Plaintiff was born in November 1988 and lived in Honduras with his grandmother, great-grandmother, and sister. His mother, Naara Silver, lived in the United States with her husband and other children and occasionally sent plaintiff care packages that included OTC medication. In 2005, Silver purchased OTC Motrin and sent it to plaintiff. She had never purchased Motrin before, but she wanted her grandmother to try it for her arthritis pain. Silver testified that she would not have bought Motrin had she known of the possibility of blisters because her grandmother was elderly and had delicate skin.

In October 2005, plaintiff experienced aches and soreness in his legs after a strenuous soccer practice.

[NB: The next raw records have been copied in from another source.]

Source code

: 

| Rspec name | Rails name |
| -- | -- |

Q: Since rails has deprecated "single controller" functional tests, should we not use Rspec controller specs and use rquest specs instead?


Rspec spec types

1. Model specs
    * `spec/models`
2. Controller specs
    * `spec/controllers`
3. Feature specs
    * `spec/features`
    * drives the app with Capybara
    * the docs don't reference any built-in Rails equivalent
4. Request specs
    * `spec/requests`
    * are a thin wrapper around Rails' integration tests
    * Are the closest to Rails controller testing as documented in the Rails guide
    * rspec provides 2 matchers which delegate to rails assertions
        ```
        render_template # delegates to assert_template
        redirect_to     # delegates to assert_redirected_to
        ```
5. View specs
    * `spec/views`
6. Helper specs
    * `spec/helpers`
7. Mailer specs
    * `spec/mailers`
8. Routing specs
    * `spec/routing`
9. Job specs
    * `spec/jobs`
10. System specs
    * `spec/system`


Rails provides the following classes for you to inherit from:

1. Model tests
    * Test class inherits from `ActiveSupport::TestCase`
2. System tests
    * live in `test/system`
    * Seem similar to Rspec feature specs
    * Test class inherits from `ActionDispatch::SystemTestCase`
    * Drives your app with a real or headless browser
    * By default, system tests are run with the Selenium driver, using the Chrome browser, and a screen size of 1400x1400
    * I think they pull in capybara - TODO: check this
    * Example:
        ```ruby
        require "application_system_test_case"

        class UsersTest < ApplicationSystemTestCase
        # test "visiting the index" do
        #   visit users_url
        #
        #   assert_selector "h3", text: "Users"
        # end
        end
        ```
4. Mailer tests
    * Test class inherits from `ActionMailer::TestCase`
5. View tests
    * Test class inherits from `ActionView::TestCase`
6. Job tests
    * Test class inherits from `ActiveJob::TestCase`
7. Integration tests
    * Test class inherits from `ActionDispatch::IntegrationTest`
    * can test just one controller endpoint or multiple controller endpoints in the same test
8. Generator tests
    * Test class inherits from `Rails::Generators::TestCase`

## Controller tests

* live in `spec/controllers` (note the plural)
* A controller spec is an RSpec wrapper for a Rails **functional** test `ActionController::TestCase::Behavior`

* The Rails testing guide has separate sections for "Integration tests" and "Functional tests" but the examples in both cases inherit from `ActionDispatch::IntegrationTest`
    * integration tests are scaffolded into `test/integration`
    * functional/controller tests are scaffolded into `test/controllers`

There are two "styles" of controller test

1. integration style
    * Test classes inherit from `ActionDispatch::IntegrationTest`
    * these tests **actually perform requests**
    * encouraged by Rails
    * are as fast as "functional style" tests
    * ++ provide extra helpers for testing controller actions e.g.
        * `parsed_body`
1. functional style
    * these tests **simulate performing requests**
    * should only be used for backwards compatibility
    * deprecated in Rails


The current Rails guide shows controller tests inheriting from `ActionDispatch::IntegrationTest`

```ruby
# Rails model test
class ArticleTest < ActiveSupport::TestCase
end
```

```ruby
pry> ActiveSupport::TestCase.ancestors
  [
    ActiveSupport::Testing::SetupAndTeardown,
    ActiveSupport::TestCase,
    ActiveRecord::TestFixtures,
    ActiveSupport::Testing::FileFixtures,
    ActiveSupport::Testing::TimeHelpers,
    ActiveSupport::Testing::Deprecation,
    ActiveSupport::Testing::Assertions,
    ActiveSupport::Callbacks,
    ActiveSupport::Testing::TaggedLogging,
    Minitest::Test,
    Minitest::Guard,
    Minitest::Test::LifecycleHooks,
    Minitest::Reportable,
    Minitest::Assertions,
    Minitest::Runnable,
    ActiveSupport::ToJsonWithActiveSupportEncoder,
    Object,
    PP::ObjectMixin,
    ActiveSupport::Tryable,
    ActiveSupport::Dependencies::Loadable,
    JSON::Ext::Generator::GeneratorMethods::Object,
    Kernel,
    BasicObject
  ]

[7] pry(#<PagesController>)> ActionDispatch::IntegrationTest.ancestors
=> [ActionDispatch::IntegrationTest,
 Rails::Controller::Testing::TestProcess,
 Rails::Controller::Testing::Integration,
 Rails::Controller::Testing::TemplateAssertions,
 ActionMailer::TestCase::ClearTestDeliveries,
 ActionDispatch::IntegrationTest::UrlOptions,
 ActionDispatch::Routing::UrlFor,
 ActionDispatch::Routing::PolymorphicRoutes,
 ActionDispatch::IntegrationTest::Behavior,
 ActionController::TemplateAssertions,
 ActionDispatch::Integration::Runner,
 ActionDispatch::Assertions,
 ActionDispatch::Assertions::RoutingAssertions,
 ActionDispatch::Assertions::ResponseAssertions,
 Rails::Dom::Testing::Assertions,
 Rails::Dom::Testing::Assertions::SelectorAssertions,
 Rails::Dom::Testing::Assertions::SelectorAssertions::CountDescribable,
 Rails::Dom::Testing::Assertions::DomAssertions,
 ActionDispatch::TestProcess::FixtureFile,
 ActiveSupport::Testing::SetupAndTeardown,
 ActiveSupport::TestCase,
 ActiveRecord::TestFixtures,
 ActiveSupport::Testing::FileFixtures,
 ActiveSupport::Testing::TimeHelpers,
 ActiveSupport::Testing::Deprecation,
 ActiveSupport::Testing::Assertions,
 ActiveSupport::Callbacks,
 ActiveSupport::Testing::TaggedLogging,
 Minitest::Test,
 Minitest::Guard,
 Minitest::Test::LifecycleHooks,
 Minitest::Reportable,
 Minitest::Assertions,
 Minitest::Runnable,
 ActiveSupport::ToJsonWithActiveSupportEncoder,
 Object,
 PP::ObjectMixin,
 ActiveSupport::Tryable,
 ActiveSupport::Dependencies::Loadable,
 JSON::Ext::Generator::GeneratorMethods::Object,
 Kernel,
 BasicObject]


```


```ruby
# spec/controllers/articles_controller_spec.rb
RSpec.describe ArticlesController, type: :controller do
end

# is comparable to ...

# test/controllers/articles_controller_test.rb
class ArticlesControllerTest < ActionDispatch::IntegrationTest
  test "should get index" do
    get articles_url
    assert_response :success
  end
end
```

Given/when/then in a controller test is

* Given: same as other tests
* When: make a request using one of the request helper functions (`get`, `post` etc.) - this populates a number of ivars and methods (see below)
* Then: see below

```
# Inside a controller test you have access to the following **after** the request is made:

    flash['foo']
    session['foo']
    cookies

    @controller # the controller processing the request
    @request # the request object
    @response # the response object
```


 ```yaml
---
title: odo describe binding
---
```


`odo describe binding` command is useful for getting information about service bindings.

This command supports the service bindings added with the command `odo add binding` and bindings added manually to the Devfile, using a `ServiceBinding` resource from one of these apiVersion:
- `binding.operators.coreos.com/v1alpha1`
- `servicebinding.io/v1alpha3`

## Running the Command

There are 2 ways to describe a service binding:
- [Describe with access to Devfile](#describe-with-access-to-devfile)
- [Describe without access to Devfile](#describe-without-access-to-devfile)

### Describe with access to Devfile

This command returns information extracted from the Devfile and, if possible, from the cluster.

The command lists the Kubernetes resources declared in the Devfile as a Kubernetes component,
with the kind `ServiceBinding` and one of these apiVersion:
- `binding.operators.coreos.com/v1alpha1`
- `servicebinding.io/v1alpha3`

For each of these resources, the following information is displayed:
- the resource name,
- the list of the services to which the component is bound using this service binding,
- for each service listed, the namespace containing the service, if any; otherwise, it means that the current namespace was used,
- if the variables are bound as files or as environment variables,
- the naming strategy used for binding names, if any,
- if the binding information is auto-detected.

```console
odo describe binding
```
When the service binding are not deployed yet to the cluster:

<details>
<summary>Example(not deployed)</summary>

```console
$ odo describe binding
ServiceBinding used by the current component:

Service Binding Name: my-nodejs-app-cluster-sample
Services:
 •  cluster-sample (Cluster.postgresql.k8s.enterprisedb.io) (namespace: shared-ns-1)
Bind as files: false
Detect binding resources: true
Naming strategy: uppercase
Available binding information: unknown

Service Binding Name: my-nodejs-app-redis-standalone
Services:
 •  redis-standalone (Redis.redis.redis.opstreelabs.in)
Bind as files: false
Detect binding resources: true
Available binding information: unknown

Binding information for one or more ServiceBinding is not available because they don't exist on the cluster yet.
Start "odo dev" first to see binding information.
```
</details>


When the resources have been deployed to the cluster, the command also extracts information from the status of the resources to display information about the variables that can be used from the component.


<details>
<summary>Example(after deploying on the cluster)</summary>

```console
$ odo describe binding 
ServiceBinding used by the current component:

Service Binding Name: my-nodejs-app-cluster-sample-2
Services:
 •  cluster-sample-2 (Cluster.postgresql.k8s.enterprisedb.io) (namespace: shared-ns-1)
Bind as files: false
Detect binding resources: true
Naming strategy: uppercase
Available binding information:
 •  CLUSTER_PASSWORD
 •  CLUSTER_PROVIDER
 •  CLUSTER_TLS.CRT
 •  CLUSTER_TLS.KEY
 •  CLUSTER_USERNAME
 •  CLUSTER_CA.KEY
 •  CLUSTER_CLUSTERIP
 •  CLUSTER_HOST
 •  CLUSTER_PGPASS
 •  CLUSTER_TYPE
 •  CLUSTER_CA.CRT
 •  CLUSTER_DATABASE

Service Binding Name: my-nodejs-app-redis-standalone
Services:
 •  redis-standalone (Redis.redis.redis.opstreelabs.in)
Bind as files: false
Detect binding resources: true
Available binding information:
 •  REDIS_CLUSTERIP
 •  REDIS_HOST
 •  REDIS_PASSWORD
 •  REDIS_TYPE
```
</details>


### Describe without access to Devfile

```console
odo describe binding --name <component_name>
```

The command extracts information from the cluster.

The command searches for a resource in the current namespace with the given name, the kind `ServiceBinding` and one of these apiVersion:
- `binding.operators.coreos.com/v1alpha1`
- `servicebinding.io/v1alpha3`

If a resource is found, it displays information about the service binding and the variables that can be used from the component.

Plaintiff took half a tablet of aspirin and took a nap.

Plaintiff took aspirin for two days because he continued to feel sore and very warm, but he stopped taking it after reading the label's warning about Reye's Syndrome.

Plaintiff continued to experience fever and muscle pain. He found Motrin in the medicine cabinet and read the label because he had never taken it before. After seeing that Motrin would treat pain and fever, plaintiff took one pill and felt better. However, his symptoms returned after a four-hour nap, so he took another Motrin and slept through the night. The following morning, he was warm and his legs hurt, so he took a third Motrin and continued to take it for two more days. When he awakened on the second day, he noticed blisters in his mouth. One of the blisters broke and started bleeding, so he asked his grandmother to take him to the doctor. He did not take any more Motrin.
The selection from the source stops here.